No Offsets in US Climate Change Law!
350.org, 1 Sky, California Communities Against Toxics, Chesapeake Climate Action Network, Church World Service, Eco-Justice Collaborative, Energy Justice Network, Environmental Justice and Climate Change Initiative, Essential Action, Friends Committee on National Legislation, Friends of the Earth, Global Anti-Incinerator Alliance, Greenaction for Health and Environmental Justice, Greenpeace, Indigenous Environmental Network, Institute for Energy & Environmental Research, International Rivers, Little Village Environmental Justice Organization, Maryknoll Office for Global Concerns, Native Forest Council, Nuclear Energy Information Service, Nuclear Information and Resource Service, Public Citizen, Rainforest Action Network, Safe & Green Campaign, Shalom Center, Sustainable Energy & Economy Network, Unitarian Universalist Association of Congregations
April 23, 2009
The Honorable Henry Waxman
Chair, Committee on Energy and Commerce
The Honorable Edward Markey
Chair, Subcommittee on Energy and Environment
Dear Chairmen Waxman and Markey,
We commend you on the effort you have undertaken in crafting your draft “American Clean Energy & Security Act of 2009.” While there is much to applaud in this bill, there are also areas for substantial improvement. While we will be communicating to you separately with respect to other issues, our organizations are concerned in particular about one key element that threatens to undermine its integrity and effectiveness in addressing climate change: the large carbon offsets provisions of the draft bill. As pointed out in recent testimony before your Energy and Environment Subcommittee by the Government Accountability Office, quality assurance for carbon offsets is all but impossible to verify. To craft a bill that allows for 2 billion tons of offsets per year — roughly equivalent to 27% of 2007 U.S. greenhouse gas emissions — is to allow for continued and dangerous delay in real action by our country at a time when the world is looking to the U.S. for leadership on climate change.
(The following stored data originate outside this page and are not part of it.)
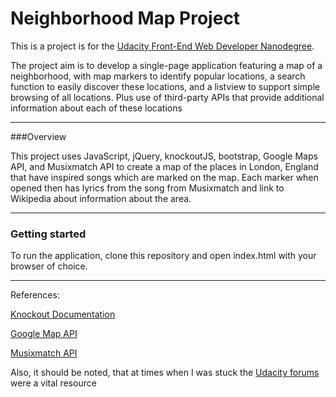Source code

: # Neighborhood Map Project

This is a project is for the [Udacity Front-End Web Developer Nanodegree](https://www.udacity.com/course/front-end-web-developer-nanodegree--nd001). 

The project aim is to develop a single-page application featuring a map of a neighborhood, with map markers to identify popular locations, a search function to easily discover these locations, and a listview to support simple browsing of all locations. Plus use of  third-party APIs that provide additional information about each of these locations 

- - - - 

###Overview

This project uses JavaScript, jQuery, knockoutJS, bootstrap, Google Maps API, and Musixmatch API to create a map of the places in London, England that have inspired songs which are marked on the map. Each marker when opened then has lyrics from the song from Musixmatch and link to Wikipedia about information about the area. 

- - - - 
### Getting started
To run the application, clone this repository and open index.html with your browser of choice.

- - - - 

References:

[Knockout Documentation](http://knockoutjs.com/documentation/introduction.html)

[Google Map API](https://developers.google.com/maps/documentation/)

[Musixmatch API](https://developer.musixmatch.com/documentation)


Also, it should be noted, that at times when I was stuck the [Udacity forums](https://discussions.udacity.com/c/nd001-website-optimization/website-optimization-project) were a vital resource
Initial calculations suggest that allowing for 2 billion tons of offsets per year would mean that covered entities in the U.S. could use offsets to avoid curtailing their own significant greenhouse gas emissions until 2026. Given current climate science , such a delay in investing directly in new low-carbon energy infrastructure is unacceptable.
Increasing evidence is revealing the Clean Development Mechanism (CDM), the world’s biggest carbon offset market, is failing to deliver real climate or sustainable development benefits. Most fundamentally, the CDM has actually facilitated an increase in overall greenhouse gas emissions —undermining the most fundamental and critical goal of all — stemming the growth of greenhouse gas emissions in the Earth’s atmosphere.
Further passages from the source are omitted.